▶ **Task item**:
Go through the material below and count the lines in which the word "Comando" occurs; the only output is the number.

▶ **Data for this task**:
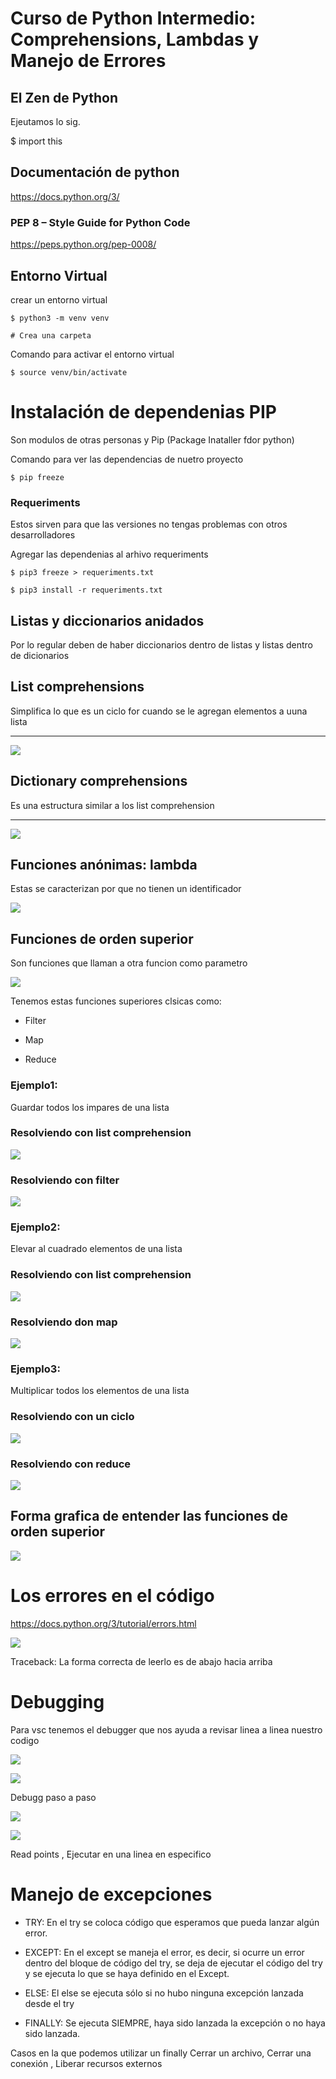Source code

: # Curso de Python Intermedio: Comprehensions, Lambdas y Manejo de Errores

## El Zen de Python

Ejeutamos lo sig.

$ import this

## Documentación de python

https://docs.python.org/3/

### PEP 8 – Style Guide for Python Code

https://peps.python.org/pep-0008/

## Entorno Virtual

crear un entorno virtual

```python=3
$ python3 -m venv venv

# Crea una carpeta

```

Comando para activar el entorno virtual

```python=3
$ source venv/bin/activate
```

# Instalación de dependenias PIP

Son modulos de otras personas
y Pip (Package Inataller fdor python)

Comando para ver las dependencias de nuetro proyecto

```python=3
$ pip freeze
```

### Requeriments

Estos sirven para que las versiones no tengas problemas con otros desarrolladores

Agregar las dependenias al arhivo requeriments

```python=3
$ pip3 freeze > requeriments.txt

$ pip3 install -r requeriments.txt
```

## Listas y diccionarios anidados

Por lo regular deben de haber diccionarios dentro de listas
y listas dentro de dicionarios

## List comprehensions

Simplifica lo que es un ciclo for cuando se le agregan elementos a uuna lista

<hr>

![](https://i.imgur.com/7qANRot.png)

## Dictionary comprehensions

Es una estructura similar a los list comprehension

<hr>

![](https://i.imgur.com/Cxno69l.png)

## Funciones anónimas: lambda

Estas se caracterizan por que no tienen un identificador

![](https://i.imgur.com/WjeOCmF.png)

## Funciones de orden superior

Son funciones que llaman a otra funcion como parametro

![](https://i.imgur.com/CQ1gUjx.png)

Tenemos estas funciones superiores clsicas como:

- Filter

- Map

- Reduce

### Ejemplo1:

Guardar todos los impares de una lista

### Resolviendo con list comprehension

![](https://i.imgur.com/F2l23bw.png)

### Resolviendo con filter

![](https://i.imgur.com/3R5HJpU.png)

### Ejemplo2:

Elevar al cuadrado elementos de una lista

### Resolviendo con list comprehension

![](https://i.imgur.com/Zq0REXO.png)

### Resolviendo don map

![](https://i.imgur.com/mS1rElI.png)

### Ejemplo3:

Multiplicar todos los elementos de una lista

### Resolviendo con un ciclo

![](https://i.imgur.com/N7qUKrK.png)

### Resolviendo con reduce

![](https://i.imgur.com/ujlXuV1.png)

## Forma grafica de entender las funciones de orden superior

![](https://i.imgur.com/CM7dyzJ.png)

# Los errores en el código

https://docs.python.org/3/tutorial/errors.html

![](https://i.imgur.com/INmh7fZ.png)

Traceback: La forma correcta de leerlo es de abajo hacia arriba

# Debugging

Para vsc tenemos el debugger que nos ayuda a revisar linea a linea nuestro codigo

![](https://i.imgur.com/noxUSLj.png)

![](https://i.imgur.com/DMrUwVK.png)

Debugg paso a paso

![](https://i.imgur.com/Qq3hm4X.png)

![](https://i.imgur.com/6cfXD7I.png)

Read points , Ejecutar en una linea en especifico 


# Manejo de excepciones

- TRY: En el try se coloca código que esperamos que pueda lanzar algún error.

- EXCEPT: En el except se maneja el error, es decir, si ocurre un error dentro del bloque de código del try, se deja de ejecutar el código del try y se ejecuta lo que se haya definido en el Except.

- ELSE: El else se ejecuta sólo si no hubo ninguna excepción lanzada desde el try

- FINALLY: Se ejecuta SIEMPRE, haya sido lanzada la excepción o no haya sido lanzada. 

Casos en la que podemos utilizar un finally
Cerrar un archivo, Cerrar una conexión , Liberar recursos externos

▶ **Answer to this task**:
2